Frank seufzte, legte die Hände auf ihre Schultern und sah sie mit gequältem Blick an. „Engelchen, ich habe es dir doch erklärt. Sandy und ich sind nur für eine Nacht weg. Wir fahren nach L.A. zu einer Party, übernachten dort und sind zum Mittagessen wieder da, okay?“
Nein, nein. Gar nichts ist okay , dachte sie. Ihr Herz klopfte bis zum Hals. Frank streichelte ihr über den Kopf und küsste sie auf die Haare. „Denk einfach, ich wäre auf der Arbeit. Dann wird es schon gehen, mein Engel“, murmelte er und schob sie sanft von sich. Mit einem letzten Seufzer hob er seine kleine Reisetasche vom Boden auf und drehte sich zur Tür. Dann ging er und ließ sie im Flur stehen.
Kassandra fühlte sich kalt und leer, alles war so unrealistisch. Nervös begann sie, die kleinen Porzellanfiguren auf einem Regal zu sortieren. Dabei zitterten ihr die Finger aber so sehr, dass ihr eine kleine Katze runterfiel. Hektisch ging sie in die Küche, öffnete den Kühlschrank, schloss ihn wieder. Was mach ich nur? Ich bin allein! Sie hatte das Gefühl, die Wände würden auf sie zukommen und sie erdrücken. Panisch rannte sie die Treppe hinauf in ihr Zimmer und ließ sich aufs Bett fallen. Lange hielt sie das Stillliegen nicht aus und schlenderte an ihren Regalen entlang und strich über die freien Flächen, bis sie ein knirschendes Geräusch vernahm. Da sie es nicht orten konnte, wirbelte sie mehrmals nervös um sich selbst. Das Geräusch wurde lauter und als sie sah, woher es kam, riss sie geschockt die Augen auf. Das Regal war aus der Wand gerissen und fiel genau auf sie. Die Zwischenböden flogen durch den Aufprall heraus, die Bücher verteilten sich auf ihr. Schließlich merkte Kassandra, dass nur noch der Rahmen auf ihr lag und sie zu Boden drückte. Ihre Hand- und Fußgelenke schauten rechts und links darunter heraus. Der Druck war so enorm, dass sie sich anfühlten, als würden sie gleich absterben. Heftig bewegte sie die Gelenke, schrie und versuchte sich aus dem Gefängnis zu befreien. Was ist denn los? Das ist nur ein Holzregal . Es fühlte sich an, als würde Blei auf ihr liegen. Je mehr sie darunter zappelte, desto mehr quetschte es ihr das Blut ab. Und dann kam die Panik. Frank war nicht da. Niemand konnte ihr helfen. Was, wenn sie bis morgen Mittag hier so liegen müsste? Die Schmerzen an ihren Händen und Füßen waren kaum noch auszuhalten, dazu die Panik, die ihr die Luft abschnürte und ihr Magen, der revoltierte.
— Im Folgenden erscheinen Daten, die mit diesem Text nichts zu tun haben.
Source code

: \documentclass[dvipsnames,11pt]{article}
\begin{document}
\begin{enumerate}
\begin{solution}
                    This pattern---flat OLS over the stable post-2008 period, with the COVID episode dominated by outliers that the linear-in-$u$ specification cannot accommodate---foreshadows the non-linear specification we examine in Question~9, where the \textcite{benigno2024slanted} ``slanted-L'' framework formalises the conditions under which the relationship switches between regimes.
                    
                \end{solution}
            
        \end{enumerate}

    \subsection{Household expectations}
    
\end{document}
Das Gewicht des Regals schien immer schwerer zu werden, die linke Hand konnte sie nun gar mehr bewegen, es fühlte sich an, wie … als wäre … sie nicht mehr da. Kassandra schaute nach links und kniff die Augen zusammen. Ihr blieb die Luft weg: Es hatte ihr die Hand abgequetscht. Im selben Moment verlor sie das Bewusstsein.
6.
Die Befragung der Zeugin durch Alice verlief ohne weitere Hinweise. Die hübsche Frau gab wider, dass sie sich gewundert hatte, wo ihr Freund sei und geglaubt, er wäre in der Küche. Als sie ihn dann im Badezimmer auf dem Boden vorgefunden hatte, kümmerte sie sich sofort um ihn, aber er reagierte nicht auf sie. Sie sei, sagte sie, in Ausnahmesituationen immer ruhig. Der Schock käme erst später, meinte sie. Weitere Informationen gab es nicht. Als dann der Arzt gekommen war, hatte Alice ihr eine Karte gegeben. Falls ihr noch etwas einfiele, könne sie sich melden.